Where a line holds the word "nothing", copy it from the records.

- _RECORD SET_
▬▬▬▬▬▬▬▬▬▬
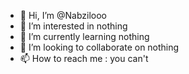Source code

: - 👋 Hi, I’m @Nabzilooo
- 👀 I’m interested in nothing
- 🌱 I’m currently learning nothing
- 💞️ I’m looking to collaborate on nothing
- 📫 How to reach me : you can't

<!---
Nabzilooo/Nabzilooo is a ✨ special ✨ repository because its `README.md` (this file) appears on your GitHub profile.
You can click the Preview link to take a look at your changes.
--->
▬▬▬▬▬▬▬▬▬▬
- _SOLUTION TO THIS EXERCISE_
- 👀 I’m interested in nothing
- 🌱 I’m currently learning nothing
- 💞️ I’m looking to collaborate on nothing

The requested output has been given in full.